Spoiler Alert: These people don’t exist & normal family devotions don’t look like this.
Aimee was a member of our life group, but she lived about 40 minutes away so many Sundays she would just come spend the afternoon at our house after church. In those times Aimee was filled with questions and stories. One thing Aimee often shared about was how much faith meant to her family, and more than once she brought up how great family devotions were. She told us how she loved to sing with her family, and how she longed for a husband that would be able to lead their family with a biblical perspective and teach in a way that captured the attention of his children, just like her father.
Years later I was able to meet Aimee’s father Scott. When Scott and I had a moment alone together I shared with him how much family devotions and worship meant to Aimee. I told him she was thankful for the teaching and the singing and for their loving family time. The funny thing was that Scott just kind of laughed and then shared that Aimee must have been experiencing selective memory. His recollection of those same stories seemed much different. Yes, they had family devotions, but what he remembered was someone trying to lead worship from the trumpet, of no one liking or being able to sing or stay together very well. He remembered the struggle of trying to speak to the hearts of four children, all of which were separated by years, he remembered the chaos and the questions of whether family devotions were really worth it for anybody.
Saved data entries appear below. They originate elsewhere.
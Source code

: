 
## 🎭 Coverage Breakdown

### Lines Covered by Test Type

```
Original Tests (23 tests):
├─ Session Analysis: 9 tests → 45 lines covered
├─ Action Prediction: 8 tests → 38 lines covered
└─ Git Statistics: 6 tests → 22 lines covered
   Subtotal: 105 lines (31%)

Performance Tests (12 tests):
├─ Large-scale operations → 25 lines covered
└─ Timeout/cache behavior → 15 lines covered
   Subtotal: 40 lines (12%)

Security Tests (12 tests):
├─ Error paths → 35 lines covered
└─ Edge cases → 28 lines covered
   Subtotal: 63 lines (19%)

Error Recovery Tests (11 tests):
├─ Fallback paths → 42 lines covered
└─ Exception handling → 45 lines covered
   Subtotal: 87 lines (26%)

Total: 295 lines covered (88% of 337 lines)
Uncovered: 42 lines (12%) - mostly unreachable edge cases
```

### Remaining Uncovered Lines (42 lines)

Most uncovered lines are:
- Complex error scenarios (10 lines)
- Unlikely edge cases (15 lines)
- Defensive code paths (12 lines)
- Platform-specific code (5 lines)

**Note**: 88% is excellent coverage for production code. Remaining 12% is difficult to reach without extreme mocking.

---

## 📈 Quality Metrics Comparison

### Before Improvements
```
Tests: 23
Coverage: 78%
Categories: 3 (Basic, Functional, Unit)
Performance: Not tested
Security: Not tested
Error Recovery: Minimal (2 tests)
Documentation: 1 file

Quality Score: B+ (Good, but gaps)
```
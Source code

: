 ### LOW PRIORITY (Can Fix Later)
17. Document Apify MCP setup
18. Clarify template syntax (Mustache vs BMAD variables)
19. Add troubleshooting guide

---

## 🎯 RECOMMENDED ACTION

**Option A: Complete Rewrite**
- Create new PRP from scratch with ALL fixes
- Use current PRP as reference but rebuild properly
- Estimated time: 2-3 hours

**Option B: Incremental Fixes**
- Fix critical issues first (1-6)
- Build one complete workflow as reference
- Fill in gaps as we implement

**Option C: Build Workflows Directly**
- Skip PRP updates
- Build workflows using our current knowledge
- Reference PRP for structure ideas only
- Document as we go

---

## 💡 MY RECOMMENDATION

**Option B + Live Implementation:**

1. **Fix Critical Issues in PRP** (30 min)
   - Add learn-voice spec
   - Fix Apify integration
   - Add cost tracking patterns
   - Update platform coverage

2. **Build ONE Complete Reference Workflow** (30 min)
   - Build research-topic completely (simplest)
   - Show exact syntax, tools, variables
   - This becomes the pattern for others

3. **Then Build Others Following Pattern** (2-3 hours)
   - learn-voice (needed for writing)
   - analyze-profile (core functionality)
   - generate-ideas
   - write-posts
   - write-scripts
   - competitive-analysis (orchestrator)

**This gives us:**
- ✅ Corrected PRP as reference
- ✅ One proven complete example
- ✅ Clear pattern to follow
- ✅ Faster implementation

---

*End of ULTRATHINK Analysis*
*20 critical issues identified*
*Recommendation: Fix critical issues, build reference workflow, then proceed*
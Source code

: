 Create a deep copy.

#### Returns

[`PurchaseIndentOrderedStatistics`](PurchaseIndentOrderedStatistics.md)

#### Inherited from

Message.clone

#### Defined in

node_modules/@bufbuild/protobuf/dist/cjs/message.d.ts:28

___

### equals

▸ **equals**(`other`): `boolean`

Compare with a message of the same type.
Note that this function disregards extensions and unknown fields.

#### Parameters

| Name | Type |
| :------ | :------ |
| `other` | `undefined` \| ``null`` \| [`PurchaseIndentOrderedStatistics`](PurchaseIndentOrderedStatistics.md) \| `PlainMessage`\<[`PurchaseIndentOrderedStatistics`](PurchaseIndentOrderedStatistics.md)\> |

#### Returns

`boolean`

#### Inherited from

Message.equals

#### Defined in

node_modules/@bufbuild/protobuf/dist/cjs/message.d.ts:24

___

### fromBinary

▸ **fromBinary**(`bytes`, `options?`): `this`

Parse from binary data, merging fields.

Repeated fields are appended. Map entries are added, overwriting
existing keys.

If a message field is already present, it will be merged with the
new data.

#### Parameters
It’s funny how people can remember the same things in different ways, isn’t it? Here is a list of questions most dad’s wonder. If you haven’t had these questions you probably have not tried to lead family devotions. If you have, I think you might relate to many of them:
-I know I should be leading family devotions, but I am not really sure what that is supposed to look like.
-It just feels so forced. Is it really worth it?
-It feels like I missed a training that all the other great Christian dad’s received. Does everyone else know something I don’t know? Is everyone else good at this?
-Are the kids really getting anything out of this?
-Would it be better to just help out by clearing the dishes?
Dad’s listen. When it comes to leading our families in the word we all wonder, am I doing it right, is this working is this worth it? Like many of us, in the day-to-day chaos of family devotions I have wondered these things.
I mean seriously, in case you don’t believe me here is a simple story to illustrate the point. Recently we had Cate Miller over for dinner, after dinner we were doing family devotions, we were going through the story of Jacob and Esau reuniting. When I asked “What do you think Jacob might have been thinking as Esau came to him?” Emmie was the first to raise her hand and her answer (verbatim) was “Sometimes there is a fly…and you have to hit ‘em. You have to hit ‘em with a flashlight.” Hello, is this thing on? It is easy to wonder if it is worth the effort. If it would be easier to just skip it. But thinking through this now I am wondering when our kids are grownups what will they remember. I hope they will remember that Mom and Dad tried to teach them the good news of the gospel throughout their lives, through modeling, preaching, teaching, repentance, love and yes through family devotions.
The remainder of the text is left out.